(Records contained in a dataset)

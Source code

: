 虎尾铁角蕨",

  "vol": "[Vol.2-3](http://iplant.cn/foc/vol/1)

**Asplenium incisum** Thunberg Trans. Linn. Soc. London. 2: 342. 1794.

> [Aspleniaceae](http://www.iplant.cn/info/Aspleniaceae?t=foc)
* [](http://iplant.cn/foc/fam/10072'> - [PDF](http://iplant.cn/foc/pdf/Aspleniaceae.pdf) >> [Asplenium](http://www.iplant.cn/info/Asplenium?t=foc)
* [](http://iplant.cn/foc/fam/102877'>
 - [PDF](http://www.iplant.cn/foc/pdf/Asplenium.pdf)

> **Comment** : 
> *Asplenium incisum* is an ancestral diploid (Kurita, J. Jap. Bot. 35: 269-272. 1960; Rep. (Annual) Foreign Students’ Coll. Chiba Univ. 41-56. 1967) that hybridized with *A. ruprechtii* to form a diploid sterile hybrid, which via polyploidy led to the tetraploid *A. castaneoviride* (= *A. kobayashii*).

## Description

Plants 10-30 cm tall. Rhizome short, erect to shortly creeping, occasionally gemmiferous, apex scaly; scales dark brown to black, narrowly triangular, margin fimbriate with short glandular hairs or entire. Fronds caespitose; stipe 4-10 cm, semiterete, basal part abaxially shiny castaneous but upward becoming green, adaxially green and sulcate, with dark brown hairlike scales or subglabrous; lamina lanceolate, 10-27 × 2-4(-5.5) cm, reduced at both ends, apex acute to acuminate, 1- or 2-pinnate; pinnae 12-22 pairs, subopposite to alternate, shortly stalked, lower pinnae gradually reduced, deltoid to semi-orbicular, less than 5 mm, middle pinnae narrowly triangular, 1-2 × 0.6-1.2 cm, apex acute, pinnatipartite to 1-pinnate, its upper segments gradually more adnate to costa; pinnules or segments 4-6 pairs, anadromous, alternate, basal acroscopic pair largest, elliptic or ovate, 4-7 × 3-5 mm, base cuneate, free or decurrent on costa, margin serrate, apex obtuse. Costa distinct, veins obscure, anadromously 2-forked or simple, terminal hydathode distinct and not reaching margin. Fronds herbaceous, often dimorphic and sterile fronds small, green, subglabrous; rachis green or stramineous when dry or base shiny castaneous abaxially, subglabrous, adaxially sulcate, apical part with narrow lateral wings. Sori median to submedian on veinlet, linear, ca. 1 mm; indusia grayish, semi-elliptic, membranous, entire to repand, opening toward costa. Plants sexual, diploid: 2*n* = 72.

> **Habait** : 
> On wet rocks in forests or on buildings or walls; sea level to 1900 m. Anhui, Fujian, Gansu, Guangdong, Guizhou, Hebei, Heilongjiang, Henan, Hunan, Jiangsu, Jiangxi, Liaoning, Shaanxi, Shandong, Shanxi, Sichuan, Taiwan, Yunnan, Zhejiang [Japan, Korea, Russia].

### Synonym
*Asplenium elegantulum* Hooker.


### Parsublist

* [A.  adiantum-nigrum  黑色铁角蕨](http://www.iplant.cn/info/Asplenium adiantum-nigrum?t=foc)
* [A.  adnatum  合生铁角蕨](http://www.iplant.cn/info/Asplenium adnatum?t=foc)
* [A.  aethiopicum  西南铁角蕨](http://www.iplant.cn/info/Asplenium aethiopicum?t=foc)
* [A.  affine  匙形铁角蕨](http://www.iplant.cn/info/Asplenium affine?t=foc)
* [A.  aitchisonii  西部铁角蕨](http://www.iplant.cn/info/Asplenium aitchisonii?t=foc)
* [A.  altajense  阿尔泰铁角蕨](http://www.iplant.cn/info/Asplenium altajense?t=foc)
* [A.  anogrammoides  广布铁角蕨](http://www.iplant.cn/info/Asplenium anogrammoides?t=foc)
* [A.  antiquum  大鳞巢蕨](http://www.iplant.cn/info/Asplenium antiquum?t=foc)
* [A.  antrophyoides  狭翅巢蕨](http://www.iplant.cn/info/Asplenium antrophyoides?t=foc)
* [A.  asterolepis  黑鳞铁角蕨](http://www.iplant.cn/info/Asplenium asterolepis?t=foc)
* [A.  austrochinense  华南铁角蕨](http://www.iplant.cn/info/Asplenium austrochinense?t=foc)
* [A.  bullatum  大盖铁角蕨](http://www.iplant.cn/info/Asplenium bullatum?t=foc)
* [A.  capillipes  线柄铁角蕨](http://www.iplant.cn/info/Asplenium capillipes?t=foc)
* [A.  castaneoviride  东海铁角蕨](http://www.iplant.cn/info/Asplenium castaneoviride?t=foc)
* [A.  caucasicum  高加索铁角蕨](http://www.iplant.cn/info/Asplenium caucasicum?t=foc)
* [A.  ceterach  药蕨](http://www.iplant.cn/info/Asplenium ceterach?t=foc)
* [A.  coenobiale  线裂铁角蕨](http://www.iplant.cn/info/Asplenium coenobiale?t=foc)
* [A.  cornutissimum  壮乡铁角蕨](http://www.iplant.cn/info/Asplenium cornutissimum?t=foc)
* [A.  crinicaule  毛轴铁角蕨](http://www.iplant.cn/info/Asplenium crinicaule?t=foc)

> _Work to be completed_
In the entries above, find each line with "Aspleniaceae" and copy it.

> _Answer section_
> [Aspleniaceae](http://www.iplant.cn/info/Aspleniaceae?t=foc)
* [](http://iplant.cn/foc/fam/10072'> - [PDF](http://iplant.cn/foc/pdf/Aspleniaceae.pdf) >> [Asplenium](http://www.iplant.cn/info/Asplenium?t=foc)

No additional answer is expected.